» **WHAT IS BEING ASKED**: In your copy of the records, include every word exactly and no pictures.

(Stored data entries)
Segment Open
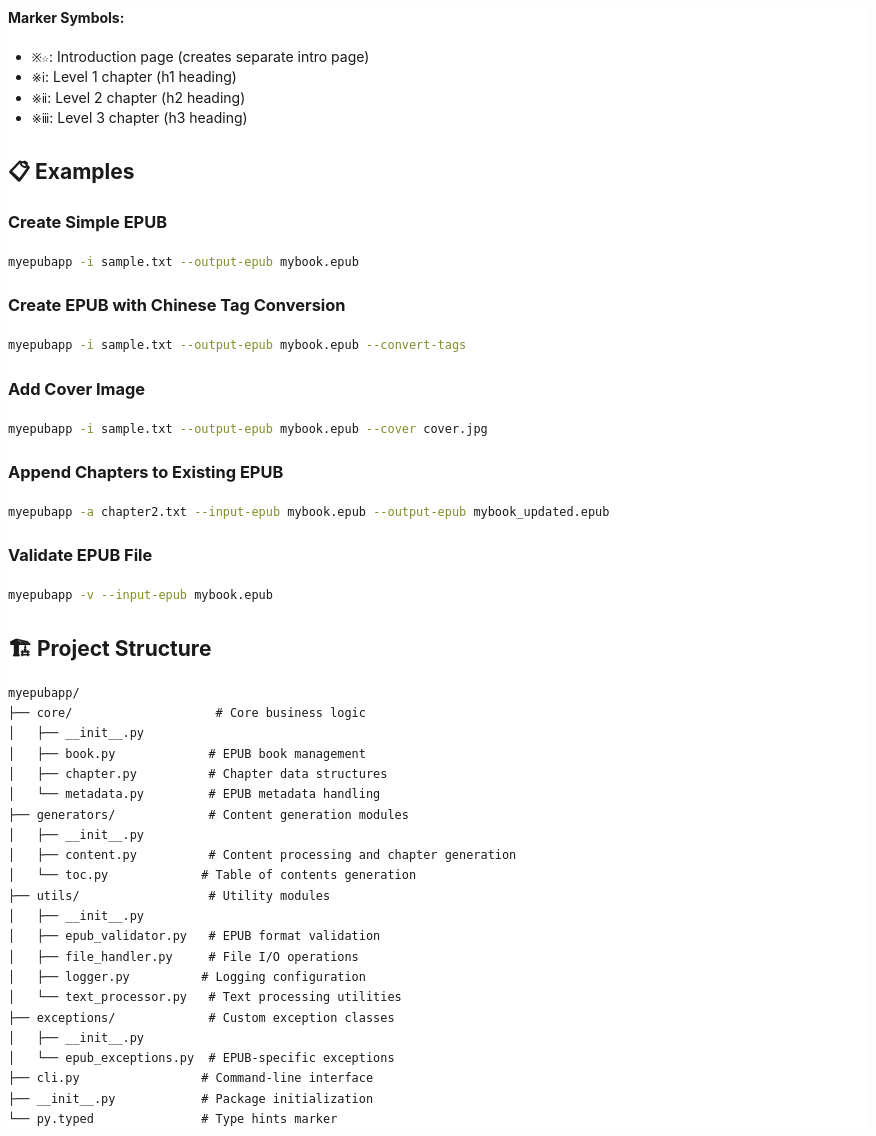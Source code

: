 #### Marker Symbols:
- `※☆`: Introduction page (creates separate intro page)
- `※ⅰ`: Level 1 chapter (h1 heading)
- `※ⅱ`: Level 2 chapter (h2 heading)
- `※ⅲ`: Level 3 chapter (h3 heading)

## 📋 Examples

### Create Simple EPUB
```bash
myepubapp -i sample.txt --output-epub mybook.epub
```

### Create EPUB with Chinese Tag Conversion
```bash
myepubapp -i sample.txt --output-epub mybook.epub --convert-tags
```

### Add Cover Image
```bash
myepubapp -i sample.txt --output-epub mybook.epub --cover cover.jpg
```

### Append Chapters to Existing EPUB
```bash
myepubapp -a chapter2.txt --input-epub mybook.epub --output-epub mybook_updated.epub
```

### Validate EPUB File
```bash
myepubapp -v --input-epub mybook.epub
```

## 🏗️ Project Structure

```
myepubapp/
├── core/                    # Core business logic
│   ├── __init__.py
│   ├── book.py             # EPUB book management
│   ├── chapter.py          # Chapter data structures
│   └── metadata.py         # EPUB metadata handling
├── generators/             # Content generation modules
│   ├── __init__.py
│   ├── content.py          # Content processing and chapter generation
│   └── toc.py             # Table of contents generation
├── utils/                  # Utility modules
│   ├── __init__.py
│   ├── epub_validator.py   # EPUB format validation
│   ├── file_handler.py     # File I/O operations
│   ├── logger.py          # Logging configuration
│   └── text_processor.py   # Text processing utilities
├── exceptions/             # Custom exception classes
│   ├── __init__.py
│   └── epub_exceptions.py  # EPUB-specific exceptions
├── cli.py                 # Command-line interface
├── __init__.py            # Package initialization
└── py.typed               # Type hints marker
```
Segment Closed
» **OUTPUT FOR THIS EXERCISE**:
Source code

: #### Marker Symbols:
- `※☆`: Introduction page (creates separate intro page)
- `※ⅰ`: Level 1 chapter (h1 heading)
- `※ⅱ`: Level 2 chapter (h2 heading)
- `※ⅲ`: Level 3 chapter (h3 heading)

## 📋 Examples

### Create Simple EPUB
```bash
myepubapp -i sample.txt --output-epub mybook.epub
```

### Create EPUB with Chinese Tag Conversion
```bash
myepubapp -i sample.txt --output-epub mybook.epub --convert-tags
```

### Add Cover Image
```bash
myepubapp -i sample.txt --output-epub mybook.epub --cover cover.jpg
```

### Append Chapters to Existing EPUB
```bash
myepubapp -a chapter2.txt --input-epub mybook.epub --output-epub mybook_updated.epub
```

### Validate EPUB File
```bash
myepubapp -v --input-epub mybook.epub
```

## 🏗️ Project Structure

```
myepubapp/
├── core/                    # Core business logic
│   ├── __init__.py
│   ├── book.py             # EPUB book management
│   ├── chapter.py          # Chapter data structures
│   └── metadata.py         # EPUB metadata handling
├── generators/             # Content generation modules
│   ├── __init__.py
│   ├── content.py          # Content processing and chapter generation
│   └── toc.py             # Table of contents generation
├── utils/                  # Utility modules
│   ├── __init__.py
│   ├── epub_validator.py   # EPUB format validation
│   ├── file_handler.py     # File I/O operations
│   ├── logger.py          # Logging configuration
│   └── text_processor.py   # Text processing utilities
├── exceptions/             # Custom exception classes
│   ├── __init__.py
│   └── epub_exceptions.py  # EPUB-specific exceptions
├── cli.py                 # Command-line interface
├── __init__.py            # Package initialization
└── py.typed               # Type hints marker
```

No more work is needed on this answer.